Goal of the exercise: The expected answer comprises all lines from the entries that contain the string "jwangcloud".

[Saved entries]
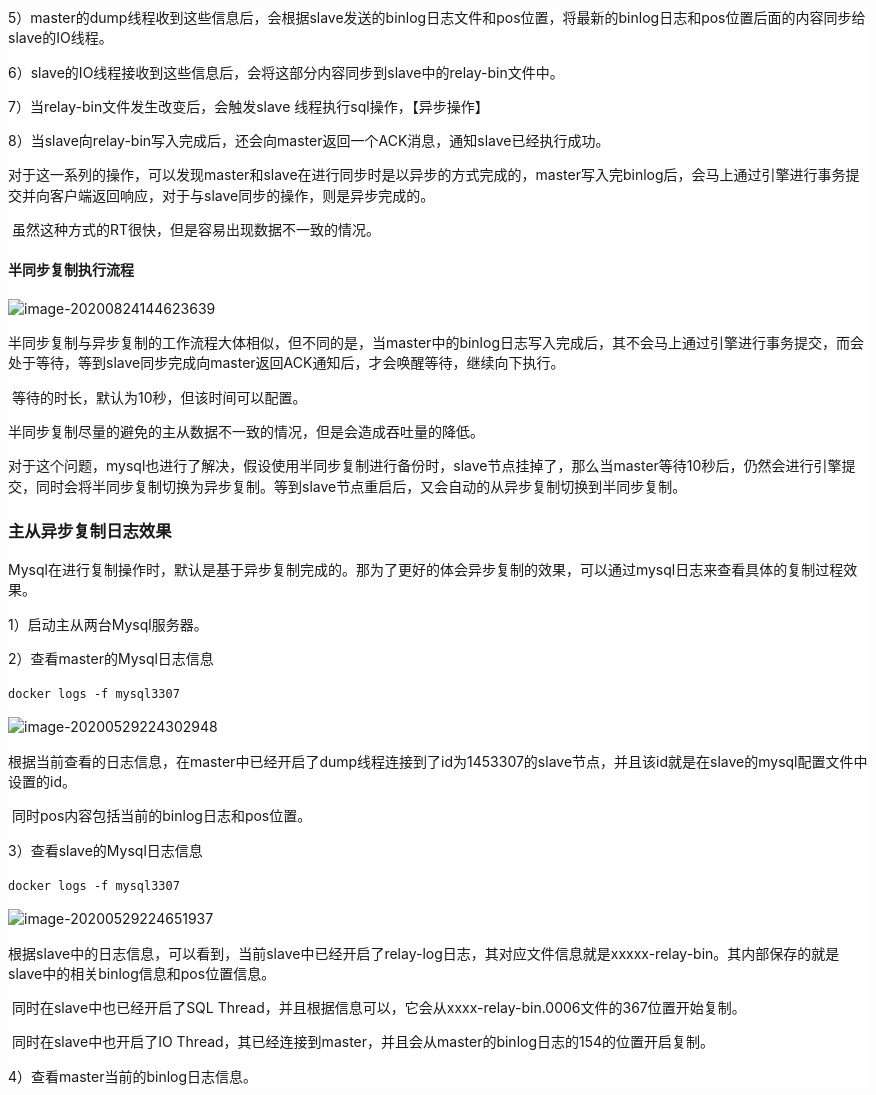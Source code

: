 5）master的dump线程收到这些信息后，会根据slave发送的binlog日志文件和pos位置，将最新的binlog日志和pos位置后面的内容同步给slave的IO线程。

6）slave的IO线程接收到这些信息后，会将这部分内容同步到slave中的relay-bin文件中。

7）当relay-bin文件发生改变后，会触发slave 线程执行sql操作，【异步操作】

8）当slave向relay-bin写入完成后，还会向master返回一个ACK消息，通知slave已经执行成功。

​	对于这一系列的操作，可以发现master和slave在进行同步时是以异步的方式完成的，master写入完binlog后，会马上通过引擎进行事务提交并向客户端返回响应，对于与slave同步的操作，则是异步完成的。

​	虽然这种方式的RT很快，但是容易出现数据不一致的情况。

####  半同步复制执行流程

![image-20200824144623639](https://jwangtec.oss-cn-chengdu.aliyuncs.com/jwangcloud/DB/1/assets/image-20200824144623639.png)

​	半同步复制与异步复制的工作流程大体相似，但不同的是，当master中的binlog日志写入完成后，其不会马上通过引擎进行事务提交，而会处于等待，等到slave同步完成向master返回ACK通知后，才会唤醒等待，继续向下执行。

​	等待的时长，默认为10秒，但该时间可以配置。

​	半同步复制尽量的避免的主从数据不一致的情况，但是会造成吞吐量的降低。

​	对于这个问题，mysql也进行了解决，假设使用半同步复制进行备份时，slave节点挂掉了，那么当master等待10秒后，仍然会进行引擎提交，同时会将半同步复制切换为异步复制。等到slave节点重启后，又会自动的从异步复制切换到半同步复制。

###  主从异步复制日志效果

​	Mysql在进行复制操作时，默认是基于异步复制完成的。那为了更好的体会异步复制的效果，可以通过mysql日志来查看具体的复制过程效果。

1）启动主从两台Mysql服务器。

2）查看master的Mysql日志信息

```
docker logs -f mysql3307
```

![image-20200529224302948](https://jwangtec.oss-cn-chengdu.aliyuncs.com/jwangcloud/DB/1/assets/image-20200529224302948.png)

​	根据当前查看的日志信息，在master中已经开启了dump线程连接到了id为1453307的slave节点，并且该id就是在slave的mysql配置文件中设置的id。

​	同时pos内容包括当前的binlog日志和pos位置。

3）查看slave的Mysql日志信息

```
docker logs -f mysql3307
```

![image-20200529224651937](https://jwangtec.oss-cn-chengdu.aliyuncs.com/jwangcloud/DB/1/assets/image-20200529224651937.png)

​	根据slave中的日志信息，可以看到，当前slave中已经开启了relay-log日志，其对应文件信息就是xxxxx-relay-bin。其内部保存的就是slave中的相关binlog信息和pos位置信息。

​	同时在slave中也已经开启了SQL Thread，并且根据信息可以，它会从xxxx-relay-bin.0006文件的367位置开始复制。

​	同时在slave中也开启了IO Thread，其已经连接到master，并且会从master的binlog日志的154的位置开启复制。

4）查看master当前的binlog日志信息。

Task output:
![image-20200824144623639](https://jwangtec.oss-cn-chengdu.aliyuncs.com/jwangcloud/DB/1/assets/image-20200824144623639.png)
![image-20200529224302948](https://jwangtec.oss-cn-chengdu.aliyuncs.com/jwangcloud/DB/1/assets/image-20200529224302948.png)
![image-20200529224651937](https://jwangtec.oss-cn-chengdu.aliyuncs.com/jwangcloud/DB/1/assets/image-20200529224651937.png)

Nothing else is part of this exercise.